Oh, and by the way: the container doesn't create the MarkdownTransformer object until and unless somebody asks for it. That means that adding more services to your container does not slow things down.

The Dumped Container

Ok, I have to show you something cool. Open up the var/cache directory. If you don't see it - you may have it excluded: switch to the "Project" mode in PhpStorm.
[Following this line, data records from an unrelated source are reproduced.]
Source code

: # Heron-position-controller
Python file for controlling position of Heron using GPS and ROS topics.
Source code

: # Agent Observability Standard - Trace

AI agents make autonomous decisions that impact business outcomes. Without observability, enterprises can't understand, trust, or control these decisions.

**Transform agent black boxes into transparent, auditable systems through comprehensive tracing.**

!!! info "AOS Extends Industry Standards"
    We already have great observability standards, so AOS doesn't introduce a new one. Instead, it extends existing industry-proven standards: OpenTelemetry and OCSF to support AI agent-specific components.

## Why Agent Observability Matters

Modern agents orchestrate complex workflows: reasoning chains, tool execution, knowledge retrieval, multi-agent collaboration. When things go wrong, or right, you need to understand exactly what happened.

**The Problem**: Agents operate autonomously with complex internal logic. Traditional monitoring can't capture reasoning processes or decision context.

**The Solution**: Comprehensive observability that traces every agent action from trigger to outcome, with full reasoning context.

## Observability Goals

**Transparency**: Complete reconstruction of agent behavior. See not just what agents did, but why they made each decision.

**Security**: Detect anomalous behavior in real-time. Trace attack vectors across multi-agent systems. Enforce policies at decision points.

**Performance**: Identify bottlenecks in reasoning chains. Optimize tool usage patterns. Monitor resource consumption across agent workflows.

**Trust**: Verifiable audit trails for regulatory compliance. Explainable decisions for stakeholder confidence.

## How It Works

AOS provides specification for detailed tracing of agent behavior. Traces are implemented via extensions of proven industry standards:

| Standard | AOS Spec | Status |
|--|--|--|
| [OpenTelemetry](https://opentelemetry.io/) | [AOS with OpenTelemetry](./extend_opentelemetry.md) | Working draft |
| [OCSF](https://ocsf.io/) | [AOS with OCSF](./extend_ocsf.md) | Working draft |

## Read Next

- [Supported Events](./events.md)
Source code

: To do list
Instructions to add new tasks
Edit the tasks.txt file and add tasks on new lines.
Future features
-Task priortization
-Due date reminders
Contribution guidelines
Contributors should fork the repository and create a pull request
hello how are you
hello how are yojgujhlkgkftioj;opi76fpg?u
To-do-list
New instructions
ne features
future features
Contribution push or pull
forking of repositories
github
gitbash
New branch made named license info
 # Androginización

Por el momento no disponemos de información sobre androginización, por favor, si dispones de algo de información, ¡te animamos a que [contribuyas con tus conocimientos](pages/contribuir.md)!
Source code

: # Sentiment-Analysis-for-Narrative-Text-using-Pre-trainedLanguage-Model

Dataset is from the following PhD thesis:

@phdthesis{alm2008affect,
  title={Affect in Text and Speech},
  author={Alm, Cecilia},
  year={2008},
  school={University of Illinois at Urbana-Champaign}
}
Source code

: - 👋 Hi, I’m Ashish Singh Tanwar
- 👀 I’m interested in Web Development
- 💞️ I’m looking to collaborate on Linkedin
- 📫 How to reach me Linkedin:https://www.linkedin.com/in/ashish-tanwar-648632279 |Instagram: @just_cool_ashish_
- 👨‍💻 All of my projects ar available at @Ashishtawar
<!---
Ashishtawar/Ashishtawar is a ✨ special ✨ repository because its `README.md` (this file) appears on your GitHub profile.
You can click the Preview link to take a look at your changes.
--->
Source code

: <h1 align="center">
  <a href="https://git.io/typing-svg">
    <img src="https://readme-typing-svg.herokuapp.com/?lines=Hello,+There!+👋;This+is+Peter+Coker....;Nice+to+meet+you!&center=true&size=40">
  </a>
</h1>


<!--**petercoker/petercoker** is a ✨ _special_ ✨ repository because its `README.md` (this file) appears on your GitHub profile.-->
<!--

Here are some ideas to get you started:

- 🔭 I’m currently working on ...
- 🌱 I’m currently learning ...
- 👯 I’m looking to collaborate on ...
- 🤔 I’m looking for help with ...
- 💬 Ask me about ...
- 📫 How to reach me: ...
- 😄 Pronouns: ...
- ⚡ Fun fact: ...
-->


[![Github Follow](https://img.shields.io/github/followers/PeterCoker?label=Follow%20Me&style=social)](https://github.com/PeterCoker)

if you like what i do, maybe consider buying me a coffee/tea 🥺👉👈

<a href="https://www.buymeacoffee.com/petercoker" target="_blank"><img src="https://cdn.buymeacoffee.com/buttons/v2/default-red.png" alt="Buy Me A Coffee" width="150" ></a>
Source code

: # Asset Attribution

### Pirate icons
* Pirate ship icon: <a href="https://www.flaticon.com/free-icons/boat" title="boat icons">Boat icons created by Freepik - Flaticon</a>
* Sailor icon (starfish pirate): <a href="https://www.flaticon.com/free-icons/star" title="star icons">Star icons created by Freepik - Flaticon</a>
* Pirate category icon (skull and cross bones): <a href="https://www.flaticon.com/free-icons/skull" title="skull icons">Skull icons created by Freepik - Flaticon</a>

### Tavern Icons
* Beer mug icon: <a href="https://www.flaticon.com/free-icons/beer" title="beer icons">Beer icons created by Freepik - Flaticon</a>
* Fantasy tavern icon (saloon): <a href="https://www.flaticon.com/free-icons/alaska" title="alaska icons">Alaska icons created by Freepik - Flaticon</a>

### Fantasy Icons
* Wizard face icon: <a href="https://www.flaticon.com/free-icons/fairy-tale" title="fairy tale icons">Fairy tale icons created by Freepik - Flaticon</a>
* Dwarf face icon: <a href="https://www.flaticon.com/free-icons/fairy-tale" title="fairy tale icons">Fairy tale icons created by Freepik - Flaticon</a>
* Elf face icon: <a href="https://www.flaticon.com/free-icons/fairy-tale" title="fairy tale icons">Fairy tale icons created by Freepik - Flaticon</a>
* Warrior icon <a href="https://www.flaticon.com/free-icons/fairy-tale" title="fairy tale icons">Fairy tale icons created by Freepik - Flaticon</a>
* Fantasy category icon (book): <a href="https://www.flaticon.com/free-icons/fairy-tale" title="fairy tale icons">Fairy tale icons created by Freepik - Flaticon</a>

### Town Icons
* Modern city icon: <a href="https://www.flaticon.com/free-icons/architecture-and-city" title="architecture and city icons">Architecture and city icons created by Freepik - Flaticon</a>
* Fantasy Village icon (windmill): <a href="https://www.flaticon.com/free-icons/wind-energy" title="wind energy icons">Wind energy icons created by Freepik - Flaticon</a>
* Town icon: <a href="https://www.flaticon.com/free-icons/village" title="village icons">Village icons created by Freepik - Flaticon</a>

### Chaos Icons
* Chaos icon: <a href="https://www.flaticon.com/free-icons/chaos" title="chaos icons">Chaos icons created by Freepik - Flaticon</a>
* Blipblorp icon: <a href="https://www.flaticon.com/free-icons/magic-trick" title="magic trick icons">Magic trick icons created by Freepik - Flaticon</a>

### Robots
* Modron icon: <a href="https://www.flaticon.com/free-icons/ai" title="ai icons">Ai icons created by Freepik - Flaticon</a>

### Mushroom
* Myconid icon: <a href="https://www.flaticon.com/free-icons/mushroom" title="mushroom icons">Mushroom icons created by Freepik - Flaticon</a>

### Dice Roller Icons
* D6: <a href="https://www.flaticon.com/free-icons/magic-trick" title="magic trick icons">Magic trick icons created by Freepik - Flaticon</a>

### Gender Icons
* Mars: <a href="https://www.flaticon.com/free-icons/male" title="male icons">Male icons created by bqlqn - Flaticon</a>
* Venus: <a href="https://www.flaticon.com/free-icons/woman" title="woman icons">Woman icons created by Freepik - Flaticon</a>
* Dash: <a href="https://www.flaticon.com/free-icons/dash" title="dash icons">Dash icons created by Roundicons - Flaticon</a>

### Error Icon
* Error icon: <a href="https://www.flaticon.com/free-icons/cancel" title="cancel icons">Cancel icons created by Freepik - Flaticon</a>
Open var/cache/dev/appDevDebugProjectContainer.php:

3709 lines | var/cache/dev/appDevDebugProjectContainer.php
// ... lines 1 - 9
/**
* appDevDebugProjectContainer.
*
* This class has been auto-generated
* by the Symfony Dependency Injection Component.
*/
class appDevDebugProjectContainer extends Container
{
// ... lines 18 - 3707
}

This is the container: it's a class that's dynamically built from our configuration. Search for "MarkdownTransformer" and find the getApp_MarkdownTransformerService() method:

3709 lines | var/cache/dev/appDevDebugProjectContainer.php
// ... lines 1 - 15
class appDevDebugProjectContainer extends Container
{
// ... lines 18 - 23
public function __construct()
{
// ... lines 26 - 32
$this->methodMap = array(
// ... line 34
'app.markdown_transformer' => 'getApp_MarkdownTransformerService',
// ... lines 36 - 238
);
// ... lines 240 - 249
}
// ... lines 251 - 272
/**
* Gets the 'app.markdown_transformer' service.
*
* This service is shared.
* This method always returns the same instance of the service.
*
* @return \AppBundle\Service\MarkdownTransformer A AppBundle\Service\MarkdownTransformer instance.
*/
protected function getApp_MarkdownTransformerService()
{
return $this->services['app.markdown_transformer'] = new \AppBundle\Service\MarkdownTransformer($this->get('markdown.parser'));
}
// ... lines 285 - 3707
}

Ultimately, when we ask for the app.markdown_transformer service, this method is called. And look! It runs the same PHP code that we had before in our controller: new MarkdownTransformer() and then $this->get('markdown.parser') - since $this is the container.

You don't need to understand how this works - but it's important to see this. The configuration we wrote in services.yml may feel like magic, but it's not: it causes Symfony to write plain PHP code that creates our service objects. There's no magic: we describe how to instantiate the object, and Symfony writes the PHP code to do that. This makes the container blazingly fast.